Are you old enough to buy this? (Zero-knowledge age restriction with GNU Taler)
2022-12-29 , HIP - Track 1 - Room 5
Language: English

Today, age verification in e-commerce implies identity verification, one way or the other. In this talk, we first look at existing solutions for age restriction and their shortcomings. We then present a design for a privacy-friendly method that binds age restriction to the ability to pay (rather than identification) and that is aligned with the principle of subsidiarity. We show how this scheme is integrated with the GNU Taler payment system, making it the first fully privacy-friendly payment system with age restriction.


Privacy in e-commerce is currently a sad story, especially with respect to age-restriction and -verification. Existing commercial solutions are mostly implemented by identity verification. Even privacy-friendly approaches, using attribute-based credentials, anchor on an external, higher authority which verifies the identity of the consumer before issuing a certificate.

The principle of subsidiarity suggests that the appropriate level of authority to set age restriction is the level of parents and caretakers - not merchants, banks or governmental institutions. Our design for an age verification scheme fully aligns with this principle.

The design is presented as an extension of GNU Taler, a privacy-friendly payment protocol. The extension augments the protocol with a zero-knowledge scheme for age verification that cryptographically augments coins for this purpose. Our scheme enables buyers to prove to be of sufficient age for a particular transaction without disclosing the age. The modification preserves the privacy and security properties of GNU Taler, in particular the anonymity of buyers and unlinkability of transactions.

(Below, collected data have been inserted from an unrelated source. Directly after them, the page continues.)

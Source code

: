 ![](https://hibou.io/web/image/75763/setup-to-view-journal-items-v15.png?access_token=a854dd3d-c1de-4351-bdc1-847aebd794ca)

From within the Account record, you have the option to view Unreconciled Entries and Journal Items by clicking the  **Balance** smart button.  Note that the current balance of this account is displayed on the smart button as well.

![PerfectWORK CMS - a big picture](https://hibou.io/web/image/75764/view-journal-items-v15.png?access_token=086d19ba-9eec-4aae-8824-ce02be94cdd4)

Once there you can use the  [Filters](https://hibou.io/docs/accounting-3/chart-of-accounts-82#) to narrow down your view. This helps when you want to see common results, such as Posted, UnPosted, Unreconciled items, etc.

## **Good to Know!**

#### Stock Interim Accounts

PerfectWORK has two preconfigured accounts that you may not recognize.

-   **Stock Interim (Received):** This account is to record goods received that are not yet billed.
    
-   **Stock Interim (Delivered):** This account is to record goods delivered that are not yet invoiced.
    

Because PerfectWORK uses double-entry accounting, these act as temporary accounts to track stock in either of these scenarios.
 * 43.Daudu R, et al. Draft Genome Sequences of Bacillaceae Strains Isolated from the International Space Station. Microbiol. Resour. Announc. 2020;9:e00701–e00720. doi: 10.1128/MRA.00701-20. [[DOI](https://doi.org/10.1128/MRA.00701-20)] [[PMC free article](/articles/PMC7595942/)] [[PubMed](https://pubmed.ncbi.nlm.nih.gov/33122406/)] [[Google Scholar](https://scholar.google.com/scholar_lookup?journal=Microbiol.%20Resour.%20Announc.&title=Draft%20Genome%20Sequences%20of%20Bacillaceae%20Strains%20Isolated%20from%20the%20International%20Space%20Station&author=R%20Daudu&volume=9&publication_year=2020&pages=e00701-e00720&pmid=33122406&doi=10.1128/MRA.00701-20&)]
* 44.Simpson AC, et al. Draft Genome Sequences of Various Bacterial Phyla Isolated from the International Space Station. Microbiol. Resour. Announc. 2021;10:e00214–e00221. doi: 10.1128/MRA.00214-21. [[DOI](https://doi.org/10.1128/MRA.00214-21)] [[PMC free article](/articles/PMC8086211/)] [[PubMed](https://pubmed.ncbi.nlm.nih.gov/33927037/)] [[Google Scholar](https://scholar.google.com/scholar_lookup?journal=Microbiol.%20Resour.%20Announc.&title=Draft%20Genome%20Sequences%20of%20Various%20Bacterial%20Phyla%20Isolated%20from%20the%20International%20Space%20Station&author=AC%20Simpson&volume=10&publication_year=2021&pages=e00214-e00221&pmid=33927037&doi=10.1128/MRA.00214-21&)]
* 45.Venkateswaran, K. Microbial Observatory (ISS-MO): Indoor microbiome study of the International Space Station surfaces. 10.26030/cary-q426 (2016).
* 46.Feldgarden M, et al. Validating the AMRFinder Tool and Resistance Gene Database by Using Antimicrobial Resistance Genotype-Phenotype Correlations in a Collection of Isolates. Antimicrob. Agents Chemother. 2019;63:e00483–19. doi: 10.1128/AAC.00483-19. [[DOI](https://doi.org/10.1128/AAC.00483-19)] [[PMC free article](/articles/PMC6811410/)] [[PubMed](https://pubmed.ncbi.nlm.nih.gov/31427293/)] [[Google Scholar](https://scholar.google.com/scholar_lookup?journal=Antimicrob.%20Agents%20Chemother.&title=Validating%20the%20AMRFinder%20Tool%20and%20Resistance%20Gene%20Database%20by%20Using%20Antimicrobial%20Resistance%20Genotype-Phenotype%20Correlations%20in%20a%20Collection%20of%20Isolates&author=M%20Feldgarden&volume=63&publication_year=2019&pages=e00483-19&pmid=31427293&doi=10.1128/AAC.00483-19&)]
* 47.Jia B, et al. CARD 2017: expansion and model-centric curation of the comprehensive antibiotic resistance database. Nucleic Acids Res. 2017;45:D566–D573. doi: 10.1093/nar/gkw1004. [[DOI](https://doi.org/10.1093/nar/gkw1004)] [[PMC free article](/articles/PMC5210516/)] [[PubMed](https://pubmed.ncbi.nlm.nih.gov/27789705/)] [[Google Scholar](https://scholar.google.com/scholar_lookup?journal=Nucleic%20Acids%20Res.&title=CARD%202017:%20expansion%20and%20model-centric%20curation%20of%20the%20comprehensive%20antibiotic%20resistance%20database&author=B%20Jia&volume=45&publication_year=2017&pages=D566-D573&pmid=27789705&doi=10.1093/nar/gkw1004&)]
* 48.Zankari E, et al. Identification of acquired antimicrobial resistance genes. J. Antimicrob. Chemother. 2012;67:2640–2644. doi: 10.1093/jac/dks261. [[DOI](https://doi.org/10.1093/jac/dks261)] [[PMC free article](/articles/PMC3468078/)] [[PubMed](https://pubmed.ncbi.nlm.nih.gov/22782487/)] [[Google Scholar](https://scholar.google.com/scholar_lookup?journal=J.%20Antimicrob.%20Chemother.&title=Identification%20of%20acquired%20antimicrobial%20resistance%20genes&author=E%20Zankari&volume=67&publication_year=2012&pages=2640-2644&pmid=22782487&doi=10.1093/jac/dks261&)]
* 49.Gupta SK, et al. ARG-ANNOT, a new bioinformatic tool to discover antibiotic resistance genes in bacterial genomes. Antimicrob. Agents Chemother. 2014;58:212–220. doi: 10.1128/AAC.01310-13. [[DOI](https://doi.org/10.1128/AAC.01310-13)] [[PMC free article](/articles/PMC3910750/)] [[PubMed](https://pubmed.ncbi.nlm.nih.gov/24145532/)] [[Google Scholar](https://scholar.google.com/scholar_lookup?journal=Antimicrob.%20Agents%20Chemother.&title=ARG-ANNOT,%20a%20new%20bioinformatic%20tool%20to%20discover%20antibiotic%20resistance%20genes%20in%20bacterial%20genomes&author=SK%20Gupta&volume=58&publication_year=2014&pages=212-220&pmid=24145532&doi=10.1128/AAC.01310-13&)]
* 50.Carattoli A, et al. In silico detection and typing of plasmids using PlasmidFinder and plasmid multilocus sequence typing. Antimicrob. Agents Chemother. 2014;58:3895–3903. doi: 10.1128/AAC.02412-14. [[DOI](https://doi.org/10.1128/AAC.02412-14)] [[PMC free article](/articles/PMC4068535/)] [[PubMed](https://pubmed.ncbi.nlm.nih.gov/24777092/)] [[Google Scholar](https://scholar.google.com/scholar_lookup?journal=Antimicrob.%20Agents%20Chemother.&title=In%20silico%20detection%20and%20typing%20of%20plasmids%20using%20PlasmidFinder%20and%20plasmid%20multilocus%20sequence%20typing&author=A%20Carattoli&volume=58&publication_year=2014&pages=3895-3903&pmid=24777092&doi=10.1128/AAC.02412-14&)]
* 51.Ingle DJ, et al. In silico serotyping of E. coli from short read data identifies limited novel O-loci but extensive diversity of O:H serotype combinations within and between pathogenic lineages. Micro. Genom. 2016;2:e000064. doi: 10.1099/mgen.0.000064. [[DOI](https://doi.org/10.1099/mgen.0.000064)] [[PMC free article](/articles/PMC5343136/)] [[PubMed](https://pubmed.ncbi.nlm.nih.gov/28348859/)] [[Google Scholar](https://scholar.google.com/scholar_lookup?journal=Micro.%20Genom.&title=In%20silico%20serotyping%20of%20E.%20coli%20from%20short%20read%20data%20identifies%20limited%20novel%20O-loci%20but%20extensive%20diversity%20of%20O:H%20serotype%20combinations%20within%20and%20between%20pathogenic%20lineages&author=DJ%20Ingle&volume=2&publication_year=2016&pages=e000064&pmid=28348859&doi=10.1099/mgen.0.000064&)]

We show how our scheme can be instantiated with various cryptographic signature schemes, how it is integrated with the GNU Taler payment system and what work is left to do.

This work is funded by the project Concrete Contracts by the German Federal Ministry of Education and Research.

oec

Özgür's day job keeps him busy with reading code that others wrote. At night, he is a member of the dev-team of GNU Taler, helping to extend Taler with advanced features. He does this as PhD-candidate at the Internet Technologies research group at the Freie Univeristät Berlin.